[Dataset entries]
-------

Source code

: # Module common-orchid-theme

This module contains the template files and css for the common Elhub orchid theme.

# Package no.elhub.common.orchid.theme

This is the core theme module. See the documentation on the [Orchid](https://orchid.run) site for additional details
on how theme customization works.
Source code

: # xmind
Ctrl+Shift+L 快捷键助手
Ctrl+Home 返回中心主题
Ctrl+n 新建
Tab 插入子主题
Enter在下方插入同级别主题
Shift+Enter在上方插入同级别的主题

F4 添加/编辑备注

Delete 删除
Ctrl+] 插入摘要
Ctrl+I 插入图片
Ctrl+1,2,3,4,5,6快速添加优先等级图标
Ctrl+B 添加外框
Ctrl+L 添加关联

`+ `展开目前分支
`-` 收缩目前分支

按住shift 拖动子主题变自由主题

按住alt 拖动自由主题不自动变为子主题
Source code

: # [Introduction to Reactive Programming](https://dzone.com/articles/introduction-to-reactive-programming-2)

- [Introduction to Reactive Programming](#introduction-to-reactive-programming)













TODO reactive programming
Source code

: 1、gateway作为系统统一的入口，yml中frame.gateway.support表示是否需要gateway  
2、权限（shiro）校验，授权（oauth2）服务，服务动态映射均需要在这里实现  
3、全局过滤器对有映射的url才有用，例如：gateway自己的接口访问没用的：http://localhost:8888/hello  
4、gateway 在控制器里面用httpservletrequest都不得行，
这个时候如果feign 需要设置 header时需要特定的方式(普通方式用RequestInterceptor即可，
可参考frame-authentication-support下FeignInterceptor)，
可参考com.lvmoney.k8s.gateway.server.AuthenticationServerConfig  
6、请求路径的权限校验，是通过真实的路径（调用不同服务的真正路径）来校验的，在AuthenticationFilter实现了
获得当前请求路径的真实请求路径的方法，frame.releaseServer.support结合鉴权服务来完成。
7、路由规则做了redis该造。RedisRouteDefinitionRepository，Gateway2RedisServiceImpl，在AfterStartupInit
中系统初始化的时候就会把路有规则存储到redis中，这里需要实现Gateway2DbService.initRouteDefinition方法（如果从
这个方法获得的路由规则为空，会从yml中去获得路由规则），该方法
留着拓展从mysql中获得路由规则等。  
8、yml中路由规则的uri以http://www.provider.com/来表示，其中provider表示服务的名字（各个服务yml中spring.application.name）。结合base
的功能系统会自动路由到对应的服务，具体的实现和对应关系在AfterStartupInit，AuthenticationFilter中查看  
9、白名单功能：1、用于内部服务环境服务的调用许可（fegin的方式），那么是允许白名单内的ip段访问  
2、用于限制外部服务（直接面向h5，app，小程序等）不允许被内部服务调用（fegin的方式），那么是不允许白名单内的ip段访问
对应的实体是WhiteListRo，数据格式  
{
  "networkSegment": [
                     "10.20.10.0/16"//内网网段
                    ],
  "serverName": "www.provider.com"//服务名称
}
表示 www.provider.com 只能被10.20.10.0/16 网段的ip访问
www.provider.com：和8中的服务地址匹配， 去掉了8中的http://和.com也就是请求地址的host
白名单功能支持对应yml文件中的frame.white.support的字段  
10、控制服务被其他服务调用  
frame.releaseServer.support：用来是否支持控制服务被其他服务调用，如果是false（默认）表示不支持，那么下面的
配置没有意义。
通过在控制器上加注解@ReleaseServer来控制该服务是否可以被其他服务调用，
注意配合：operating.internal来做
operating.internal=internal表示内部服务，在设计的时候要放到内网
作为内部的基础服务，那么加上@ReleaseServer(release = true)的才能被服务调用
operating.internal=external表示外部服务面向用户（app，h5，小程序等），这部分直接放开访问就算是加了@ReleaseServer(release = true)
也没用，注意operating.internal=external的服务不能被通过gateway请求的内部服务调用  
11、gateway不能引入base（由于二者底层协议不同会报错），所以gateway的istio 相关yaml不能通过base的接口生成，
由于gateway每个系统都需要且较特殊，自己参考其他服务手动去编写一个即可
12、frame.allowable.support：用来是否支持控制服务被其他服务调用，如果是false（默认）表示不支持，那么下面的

-------

**TASK ITEM:** Using only the entries above, output the line with "注意配合：operating.internal来做", the line with "由于gateway每个系统都需要且较特殊，自己参考其他服务手动去编写一个即可", and all lines between them, exactly as they stand.

**TASK OUTPUT:**
注意配合：operating.internal来做
operating.internal=internal表示内部服务，在设计的时候要放到内网
作为内部的基础服务，那么加上@ReleaseServer(release = true)的才能被服务调用
operating.internal=external表示外部服务面向用户（app，h5，小程序等），这部分直接放开访问就算是加了@ReleaseServer(release = true)
也没用，注意operating.internal=external的服务不能被通过gateway请求的内部服务调用  
11、gateway不能引入base（由于二者底层协议不同会报错），所以gateway的istio 相关yaml不能通过base的接口生成，
由于gateway每个系统都需要且较特殊，自己参考其他服务手动去编写一个即可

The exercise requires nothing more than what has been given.